Ancanari inszeniert die jungen Italiener, die von ihrem Habitus an das von Pier Paolo Pasolini vor Jahrzehnten porträtierte Subproletariat erinnern, vor allem als Körper. Er beobachtet sie, wenn sie sich in der Sonne langweilen. Er lässt sie reden. Er sitzt im Boot, wenn sie endlos durch Venedig und die Lagune fahren und dabei Eurotechno hören. Dabei bleiben sie Gesichter, über die wir nichts erfahren. Auch weil sie, wenn sie reden, sich nur über Banalitäten unterhalten und genausogut schweigend in ihren Booten sitzen könnten.

Atlantide“ beschreibt einen unklaren Zustand, ohne Vergangenheit und Zukunft. Es ist eine Momentaufnahme; meist mit videoclipartig überhöhten Bildern. Wer sich darauf einlassen kann, wird einen sogartigen Musikclip sehen. Wer sich, auch weil ihn die Musik nicht anspricht, nicht darauf einlassen kann, wird sich elendig langweilen über diese gut zweistündige Präsentation von Oberfläche, die in einem Museum als Installation nicht fehlplatziert wäre.

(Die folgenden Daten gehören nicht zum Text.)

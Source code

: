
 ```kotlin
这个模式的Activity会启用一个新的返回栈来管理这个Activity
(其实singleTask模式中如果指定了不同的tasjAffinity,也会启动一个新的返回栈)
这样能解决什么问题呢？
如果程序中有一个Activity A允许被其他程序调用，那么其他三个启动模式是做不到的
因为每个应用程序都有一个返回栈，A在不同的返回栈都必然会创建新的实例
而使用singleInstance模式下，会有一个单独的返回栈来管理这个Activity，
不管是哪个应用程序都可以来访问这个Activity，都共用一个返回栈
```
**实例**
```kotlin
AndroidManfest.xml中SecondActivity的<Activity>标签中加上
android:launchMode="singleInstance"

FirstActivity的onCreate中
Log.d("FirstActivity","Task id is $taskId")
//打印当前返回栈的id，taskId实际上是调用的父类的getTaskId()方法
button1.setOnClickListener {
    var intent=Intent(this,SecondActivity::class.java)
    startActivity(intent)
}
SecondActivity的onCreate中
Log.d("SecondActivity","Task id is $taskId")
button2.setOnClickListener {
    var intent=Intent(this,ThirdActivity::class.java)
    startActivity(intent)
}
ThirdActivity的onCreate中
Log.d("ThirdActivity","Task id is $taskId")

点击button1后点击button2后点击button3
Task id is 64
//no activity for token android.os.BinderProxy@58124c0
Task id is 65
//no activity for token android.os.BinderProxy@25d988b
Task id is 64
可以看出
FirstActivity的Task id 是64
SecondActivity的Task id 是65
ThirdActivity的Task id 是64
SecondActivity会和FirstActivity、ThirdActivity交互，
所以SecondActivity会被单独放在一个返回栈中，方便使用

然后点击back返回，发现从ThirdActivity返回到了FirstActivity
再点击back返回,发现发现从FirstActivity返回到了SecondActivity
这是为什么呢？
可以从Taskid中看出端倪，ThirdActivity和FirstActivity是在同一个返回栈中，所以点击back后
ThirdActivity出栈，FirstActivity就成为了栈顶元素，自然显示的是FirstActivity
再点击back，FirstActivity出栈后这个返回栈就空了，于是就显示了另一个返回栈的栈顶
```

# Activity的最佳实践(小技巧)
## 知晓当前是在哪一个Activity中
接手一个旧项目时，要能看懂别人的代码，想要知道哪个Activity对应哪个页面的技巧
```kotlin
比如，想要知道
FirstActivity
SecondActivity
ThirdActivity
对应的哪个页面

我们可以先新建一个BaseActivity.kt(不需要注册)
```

Atlantide (Atlantide, Italien/Frankreich/USA/Katar 2021)

Regie: Yuri Ancarani

Drehbuch: Yuri Ancarani

mit Daniele Barison, Bianka Berényi, Maila Dabalà, Alberto Tedesco, Jacopo Torcellan

Länge: 104 Minuten

FSK: ab 16 Jahre

Hinweise

Deutsche Homepage zum Film

Moviepilot über „Atlantide“

Metacritic über „Atlantide“

Rotten Tomatoes über „Atlantide“

Wikipedia über „Atlantide“ (deutsch, italienisch)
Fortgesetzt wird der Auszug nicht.